* Problem details *
For each line below that holds the word "users", make a copy.

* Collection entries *
----------
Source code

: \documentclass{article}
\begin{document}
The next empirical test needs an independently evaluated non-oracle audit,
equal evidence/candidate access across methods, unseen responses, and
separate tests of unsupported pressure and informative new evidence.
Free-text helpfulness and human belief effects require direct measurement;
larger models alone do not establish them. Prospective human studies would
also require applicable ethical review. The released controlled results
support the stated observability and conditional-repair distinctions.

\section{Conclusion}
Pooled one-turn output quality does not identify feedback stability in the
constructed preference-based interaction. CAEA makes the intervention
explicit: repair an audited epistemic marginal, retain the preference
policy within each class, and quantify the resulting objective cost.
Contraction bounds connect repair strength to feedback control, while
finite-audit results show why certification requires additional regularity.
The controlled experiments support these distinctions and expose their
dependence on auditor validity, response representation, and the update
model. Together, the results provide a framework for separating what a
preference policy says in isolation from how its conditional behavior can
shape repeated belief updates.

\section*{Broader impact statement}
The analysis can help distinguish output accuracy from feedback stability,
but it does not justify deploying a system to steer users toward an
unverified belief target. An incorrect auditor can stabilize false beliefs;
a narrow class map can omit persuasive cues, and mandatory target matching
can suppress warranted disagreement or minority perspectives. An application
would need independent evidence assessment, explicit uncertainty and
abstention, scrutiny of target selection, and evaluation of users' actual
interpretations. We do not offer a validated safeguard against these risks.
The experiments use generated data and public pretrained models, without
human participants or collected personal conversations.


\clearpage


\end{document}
----------
* Your solution *
but it does not justify deploying a system to steer users toward an
abstention, scrutiny of target selection, and evaluation of users' actual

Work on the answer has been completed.